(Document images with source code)
__________

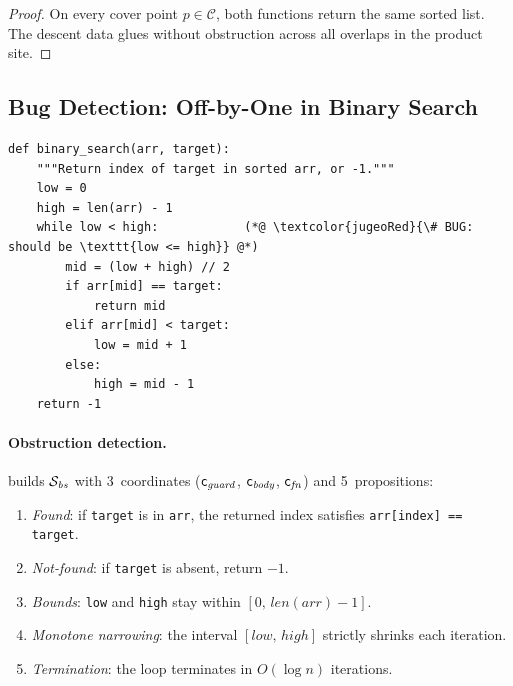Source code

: \begin{proof}
On every cover point $p \in \mathcal{C}$, both functions return the
same sorted list.  The descent data glues without obstruction across
all overlaps in the product site.
\end{proof}


\subsection{Bug Detection: Off-by-One in Binary Search}%
\label{sec:app-bug}

\begin{lstlisting}[style=jugeo-python,caption={Buggy binary search (off-by-one at line~7).},label={lst:binsearch-bug}]
def binary_search(arr, target):
    """Return index of target in sorted arr, or -1."""
    low = 0
    high = len(arr) - 1
    while low < high:            (*@ \textcolor{jugeoRed}{\# BUG: should be \texttt{low <= high}} @*)
        mid = (low + high) // 2
        if arr[mid] == target:
            return mid
        elif arr[mid] < target:
            low = mid + 1
        else:
            high = mid - 1
    return -1
\end{lstlisting}

\paragraph{Obstruction detection.}
\JuGeo{} builds $\Site_{\mathit{bs}}$ with 3~coordinates
($\coord_{\mathit{guard}}$, $\coord_{\mathit{body}}$,
$\coord_{\mathit{fn}}$) and 5~propositions:
\begin{enumerate}[nosep,label=(\roman*)]
  \item \emph{Found}: if \texttt{target} is in \texttt{arr}, the
    returned index satisfies \texttt{arr[index] == target}.
  \item \emph{Not-found}: if \texttt{target} is absent, return $-1$.
  \item \emph{Bounds}: \texttt{low} and \texttt{high} stay within
    $[0,\, \mathit{len}(\mathit{arr})-1]$.
  \item \emph{Monotone narrowing}: the interval $[\mathit{low},\,
    \mathit{high}]$ strictly shrinks each iteration.
  \item \emph{Termination}: the loop terminates in
    $O(\log n)$ iterations.
\end{enumerate}

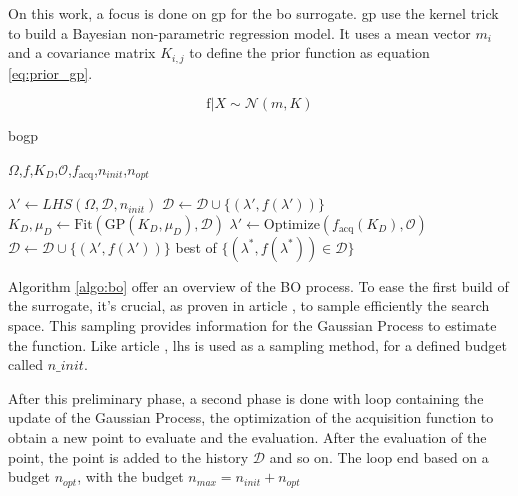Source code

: On this work, a focus is done on \acrshort{gp} for the \acrshort{bo} surrogate. \acrshort{gp} use the kernel trick to build a Bayesian non-parametric regression model. It uses a mean vector $m_i$ and a covariance matrix $K_{i,j}$ to define the prior function as equation \ref{eq:prior_gp}. 

\begin{equation}
    \text{f} | X \sim  \mathcal N (m,K)
    \label{eq:prior_gp}
\end{equation}

\begin{algorithm}[h]
\caption{\acrshort{bogp}}
\label{algo:bo}
\begin{algorithmic}[1]
\Require 
    $\Omega$,$f$,$K_D$,$\mathcal{O}$,$f_{\text{acq}}$,$n_{init} $,$n_{opt}$
        
 
    \State $\lambda' \gets LHS(\Omega,\mathcal{D},n_{init})$ 
    \State $\mathcal{D} \gets \mathcal{D} \cup \{(\lambda', f(\lambda'))\}$ 
\EndFor 
{} 
    \State $K_D,\mu_D \gets \text{Fit}(\text{GP}(K_D,\mu_D), \mathcal{D})$ 
    \State $\lambda' \gets \text{Optimize}(f_{\text{acq}}(K_D), \mathcal{O})$ 
    \State $\mathcal{D} \gets \mathcal{D} \cup \{(\lambda', f(\lambda'))\}$ 
\EndFor
\State \Return best of $\{(\lambda^*, f(\lambda^*)) \in \mathcal{D}\}$
\end{algorithmic}
\end{algorithm}

Algorithm \ref{algo:bo} offer an overview of the BO process. To ease the first build of the surrogate, it's crucial, as proven in article \cite{wilson_efficiently_2020}, to sample efficiently the search space. This sampling provides information for the Gaussian Process to estimate the function. Like article \cite{borisut_adaptive_2023}, \acrfull{lhs} is used as a sampling method, for a defined budget called $n\_init$. 

After this preliminary phase, a second phase is done with loop containing the update of the Gaussian Process, the optimization of the acquisition function to obtain a new point to evaluate and the evaluation. After the evaluation of the point, the point is added to the history $\mathcal D$ and so on. The loop end based on a budget $n_{opt}$, with the budget $n_{max}=n_{init}+n_{opt}$ 

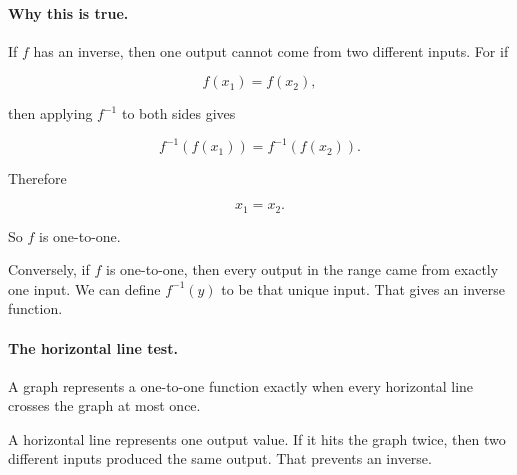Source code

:\paragraph{Why this is true.}
If \(f\) has an inverse, then one output cannot come from two different inputs. For if

\[
f(x_1)=f(x_2),
\]

then applying \(f^{-1}\) to both sides gives

\[
f^{-1}(f(x_1))=f^{-1}(f(x_2)).
\]

Therefore

\[
x_1=x_2.
\]

So \(f\) is one-to-one.

Conversely, if \(f\) is one-to-one, then every output in the range came from exactly one input. We can define \(f^{-1}(y)\) to be that unique input. That gives an inverse function.

\paragraph{The horizontal line test.}
A graph represents a one-to-one function exactly when every horizontal line crosses the graph at most once.

A horizontal line represents one output value. If it hits the graph twice, then two different inputs produced the same output. That prevents an inverse.

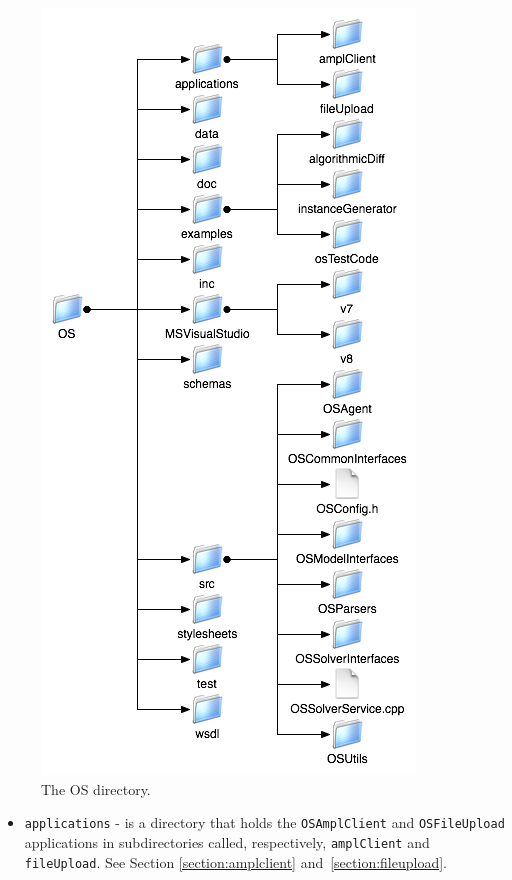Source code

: \documentclass[11pt]{article}
\newcommand{\figurepath}{./figures}
\renewcommand{\_}{{\char"5F}}
\renewcommand{\{}{{\char"7B}}
\renewcommand{\}}{{\char"7D}}
\renewcommand{\^}{{\char"0D}}
\renewcommand{\'}{{\char"0D}}
\begin{document}
\begin{enumerate}[Step 1:]
\begin{figure}
\centering
\includegraphics[scale=0.8]{./figures/OSDirectory.png}
\caption{The OS directory.}
\label{figure:osdirectory}
\end{figure}



\begin{itemize}


\item {\tt applications} - is a directory that holds  the {\tt OSAmplClient} 
and {\tt OSFileUpload}  applications in subdirectories called, respectively, {\tt amplClient} and {\tt fileUpload}.
See Section \ref{section:amplclient} and~\ref{section:fileupload}.


\end{itemize}
\end{enumerate}
\end{document}
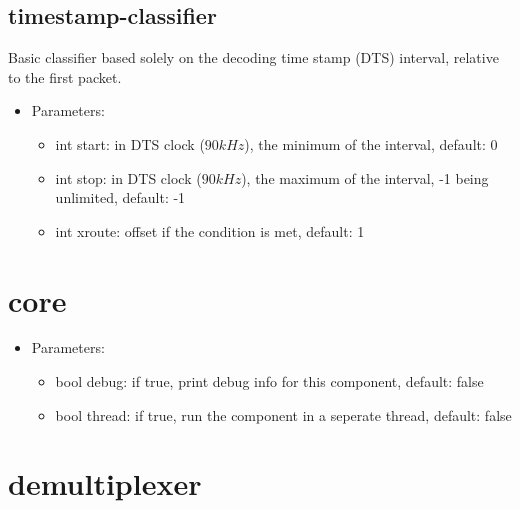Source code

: \subsection{timestamp-classifier}
Basic classifier based solely on the decoding time stamp (DTS) interval, relative to the first packet.
\begin{itemize}
\item Parameters:
\begin{itemize}
\item int start: in DTS clock ($90kHz$), the minimum of the interval, default: 0
\item int stop: in DTS clock ($90kHz$), the maximum of the interval, -1 being unlimited, default: -1
\item int xroute: offset if the condition is met, default: 1
\end{itemize}
\end{itemize}
\newpage
\section{core}

\begin{itemize}
\item Parameters:
\begin{itemize}
\item bool debug: if true, print debug info for this component, default: false
\item bool thread: if true, run the component in a seperate thread, default: false
\end{itemize}
\end{itemize}
\newpage
\section{demultiplexer}


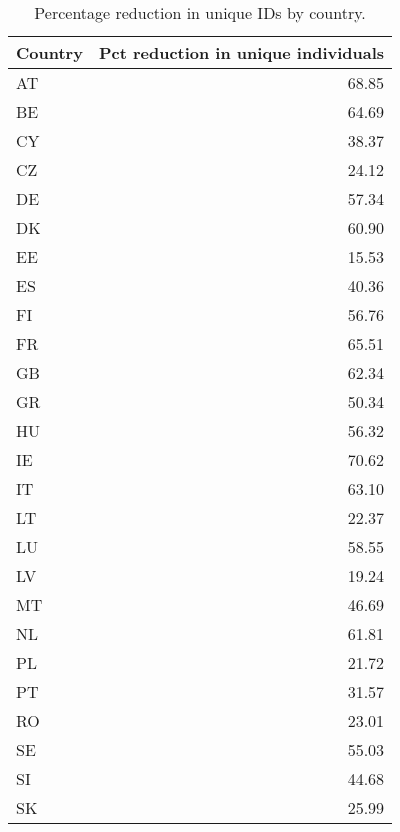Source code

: \begin{table}[ht]
\centering
\begin{tabular}{lr}
  \hline
Country & Pct reduction in unique individuals \\ 
  \hline
AT & 68.85 \\ 
  BE & 64.69 \\ 
  CY & 38.37 \\ 
  CZ & 24.12 \\ 
  DE & 57.34 \\ 
  DK & 60.90 \\ 
  EE & 15.53 \\ 
  ES & 40.36 \\ 
  FI & 56.76 \\ 
  FR & 65.51 \\ 
  GB & 62.34 \\ 
  GR & 50.34 \\ 
  HU & 56.32 \\ 
  IE & 70.62 \\ 
  IT & 63.10 \\ 
  LT & 22.37 \\ 
  LU & 58.55 \\ 
  LV & 19.24 \\ 
  MT & 46.69 \\ 
  NL & 61.81 \\ 
  PL & 21.72 \\ 
  PT & 31.57 \\ 
  RO & 23.01 \\ 
  SE & 55.03 \\ 
  SI & 44.68 \\ 
  SK & 25.99 \\ 
   \hline
\end{tabular}
\caption{Percentage reduction in unique IDs by country.} 
\label{tab:id_pct_reduction}
\end{table}
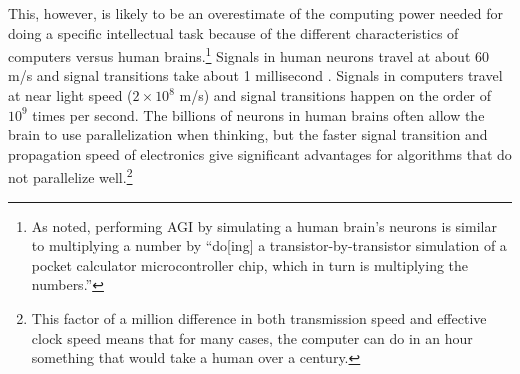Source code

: \documentclass[letterpaper,twocolumn]{article}
\begin{document}
This, however, is likely to be an overestimate of the computing power
needed for doing a specific intellectual task because of the different
characteristics of computers versus human brains.\footnote{As
\cite{byrneshardwarerequirements} noted, performing AGI by simulating
a human brain's neurons is similar to multiplying a number by
``do[ing] a transistor-by-transistor simulation of a pocket calculator
microcontroller chip, which in turn is multiplying the numbers.''}
Signals in human neurons travel at about 60 m/s
\citep{nerveconductionmeasures} and signal transitions take about 1
millisecond
\citep[pg.~21]{principlesofneuralscience4th}.
Signals in computers travel at near light speed ($2 \times 10^8$ m/s) and signal
transitions happen on the order of $10^9$ times per second. The
billions of neurons in human brains often allow the brain to use
parallelization when thinking, but the faster signal transition and
propagation speed of electronics give significant advantages for
algorithms that do not parallelize well.\footnote{This factor of a
million difference in both transmission speed and effective clock
speed means that for many cases, the computer can do in an hour
something that would take a human over a century.}


\end{document}
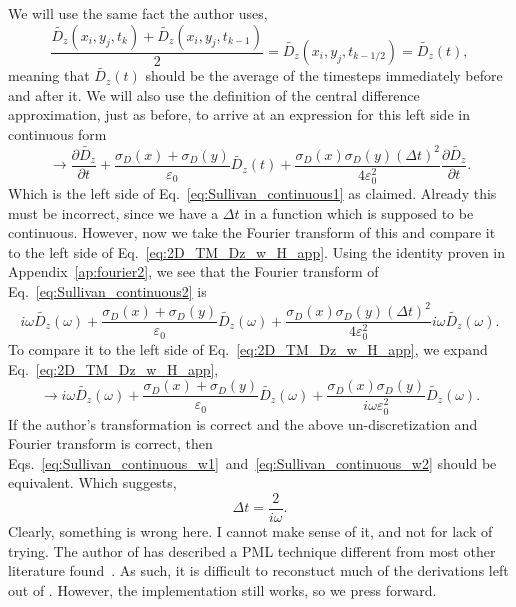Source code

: \documentclass[12pt]{article}
\begin{document}
We will use the same fact the author uses,
\begin{equation}
\frac{\tilde{D_z}(x_i,y_j,t_k)+\tilde{D_z}(x_i,y_j,t_{k-1})}{2} = \tilde{D_z}(x_i,y_j,t_{k-1/2}) = \tilde{D_z}(t),
\end{equation}
meaning that $\tilde{D_z}(t)$ should be the average of the timesteps immediately before and after it. We will also use the definition of the central difference approximation, just as before, to arrive at an expression for this left side in continuous form
\begin{equation}
\label{eq:Sullivan_continuous2}
\rightarrow \frac{\partial\tilde{D_z}}{\partial t} + \frac{\sigma_D(x)+\sigma_D(y)}{\varepsilon_0}\tilde{D_z}(t) +\frac{\sigma_D(x)\sigma_D(y)\left(\Delta t\right)^2}{4\varepsilon_0^2}\frac{\partial \tilde{D_z}}{\partial t}.
\end{equation}
Which is the left side of Eq.~\ref{eq:Sullivan_continuous1} as claimed. Already this must be incorrect, since we have a $\Delta t$ in a function which is supposed to be continuous. However, now we take the Fourier transform of this and compare it to the left side of Eq.~\ref{eq:2D_TM_Dz_w_H_app}. Using the identity proven in Appendix~\ref{ap:fourier2}, we see that the Fourier transform of Eq.~\ref{eq:Sullivan_continuous2} is
\begin{equation}
\label{eq:Sullivan_continuous_w1}
i\omega\tilde{D_z}(\omega)+\frac{\sigma_D(x)+\sigma_D(y)}{\varepsilon_0}\tilde{D_z}(\omega) + \frac{\sigma_D(x)\sigma_D(y)\left(\Delta t\right)^2}{4\varepsilon_0^2}i\omega\tilde{D_z}(\omega).
\end{equation}
To compare it to the left side of Eq.~\ref{eq:2D_TM_Dz_w_H_app}, we expand Eq.~\ref{eq:2D_TM_Dz_w_H_app},
\begin{equation}
\label{eq:Sullivan_continuous_w2}
\rightarrow i\omega\tilde{D_z}(\omega)+\frac{\sigma_D(x)+\sigma_D(y)}{\varepsilon_0}\tilde{D_z}(\omega)+\frac{\sigma_D(x)\sigma_D(y)}{i\omega\varepsilon_0^2}\tilde{D_z}(\omega).
\end{equation}
If the author's transformation is correct and the above un-discretization and Fourier transform is correct, then Eqs.~\ref{eq:Sullivan_continuous_w1}~and~\ref{eq:Sullivan_continuous_w2} should be equivalent. Which suggests,
\begin{equation}
\Delta t = \frac{2}{i\omega}.
\end{equation}
Clearly, something is wrong here. I cannot make sense of it, and not for lack of trying. The author of \cite{Sullivan00} has described a PML technique different from most other literature found~\cite{Schneider10,Taflove00}. As such, it is difficult to reconstuct much of the derivations left out of \cite{Sullivan00}. However, the implementation still works, so we press forward.
\newpage
\end{document}

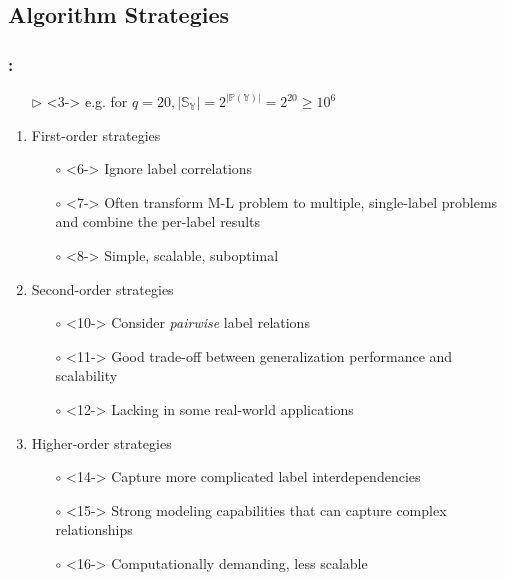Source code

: \documentclass{beamer}
\begin{document}
\subsection{Algorithm Strategies}
\begin{frame}
\frametitle{\insertsection : \insertsubsection}
\begin{itemize}
\item[$\triangleright$] <3-> e.g. for $q=20, |\mathbb{S_Y}| = 2 ^ {|\mathbb{P(Y)}|} = 2^{20} \ge 10^6$
\end{itemize}

\begin{enumerate}
\item <5->First-order strategies
\begin{itemize}
\item[$\circ$] <6-> Ignore label correlations
\item[$\circ$] <7-> Often transform M-L problem to multiple, single-label problems
  and combine the per-label results
\item[$\circ$] <8-> Simple, scalable, suboptimal
\end{itemize}
\item <9-> Second-order strategies
\begin{itemize}
\item[$\circ$] <10-> Consider \emph{pairwise} label relations
\item[$\circ$] <11-> Good trade-off between generalization performance and scalability
\item[$\circ$] <12-> Lacking in some real-world applications
\end{itemize}
\item <13->Higher-order strategies
\begin{itemize}
\item[$\circ$] <14-> Capture more complicated label interdependencies
\item[$\circ$] <15-> Strong modeling capabilities that can capture complex relationships
\item[$\circ$] <16-> Computationally demanding, less scalable
\end{itemize}

\end{enumerate}
\end{frame}
\end{document}
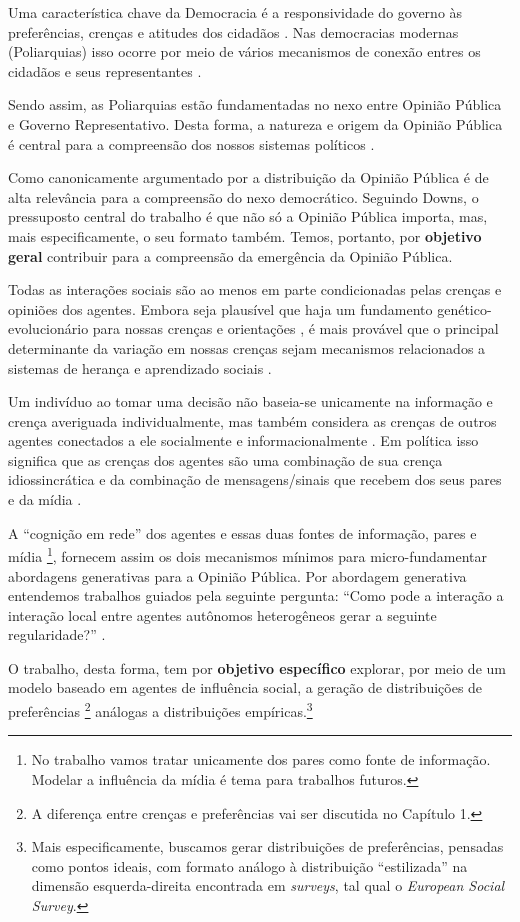 Uma característica chave da Democracia é a responsividade do governo às
preferências, crenças e atitudes dos cidadãos
\cite{dahl1973polyarchy,bartels2003democracy}. Nas democracias modernas
(Poliarquias) isso ocorre por meio de vários mecanismos de conexão entres os
cidadãos e seus representantes \cite{dahl1989democracy,
  schumpeter2013capitalism}.

Sendo assim, as Poliarquias estão fundamentadas no nexo entre Opinião Pública e
Governo Representativo. Desta forma, a natureza e origem da Opinião Pública é
central para a compreensão dos nossos sistemas políticos
\cite{berelson1952democratic}.

Como canonicamente argumentado por  a distribuição
da Opinião Pública é de alta relevância para a compreensão do nexo democrático.
Seguindo Downs, o pressuposto central do trabalho é que não só a Opinião Pública
importa, mas, mais especificamente, o seu formato também. Temos, portanto, por
\textbf{objetivo geral} contribuir para a compreensão da emergência da Opinião
Pública.

Todas as interações sociais são ao menos em parte condicionadas pelas crenças e
opiniões dos agentes. Embora seja plausível que haja um fundamento
genético-evolucionário para nossas crenças e orientações
\cite{fowler2008biology, fowler2013defense}, é mais provável que o principal
determinante da variação em  nossas crenças sejam  mecanismos relacionados a 
sistemas de herança e aprendizado sociais \cite{jablonka2014evolution}.

Um indivíduo ao tomar uma decisão não baseia-se unicamente na informação e
crença averiguada individualmente, mas também considera as crenças de outros
agentes conectados a ele socialmente e informacionalmente
\cite{gintis2016individuality}. Em política isso significa que as crenças dos
agentes são uma combinação de sua crença idiossincrática e da combinação de
mensagens/sinais que recebem dos seus pares e da mídia
\cite{barabas2004deliberation,ryan2011social}.


A ``cognição em rede'' dos agentes e essas duas fontes de informação, pares e
mídia \footnote{No trabalho vamos tratar unicamente dos pares como fonte de
  informação. Modelar a influência da mídia é tema para trabalhos futuros.},
fornecem assim os dois mecanismos mínimos para micro-fundamentar abordagens
generativas para a Opinião Pública. Por abordagem generativa entendemos
trabalhos guiados pela seguinte pergunta: ``Como pode a interação a interação
local entre agentes autônomos heterogêneos  gerar a seguinte regularidade?''
.

O trabalho, desta forma, tem por \textbf{objetivo específico} explorar, por meio
de um modelo baseado em agentes de influência social, a geração de distribuições
de preferências \footnote{A diferença entre crenças e preferências vai ser
  discutida no Capítulo 1.} análogas a distribuições empíricas.\footnote{Mais
  especificamente, buscamos gerar distribuições de preferências, pensadas como
  pontos ideais, com formato análogo à distribuição ``estilizada'' na dimensão
  esquerda-direita encontrada em \textit{surveys}, tal qual o \textit{European
    Social Survey}.}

__________

■ **What to do**
Wherever the word "gerar" appears in the entries above, copy that line.

■ **Your response**
local entre agentes autônomos heterogêneos  gerar a seguinte regularidade?''
  especificamente, buscamos gerar distribuições de preferências, pensadas como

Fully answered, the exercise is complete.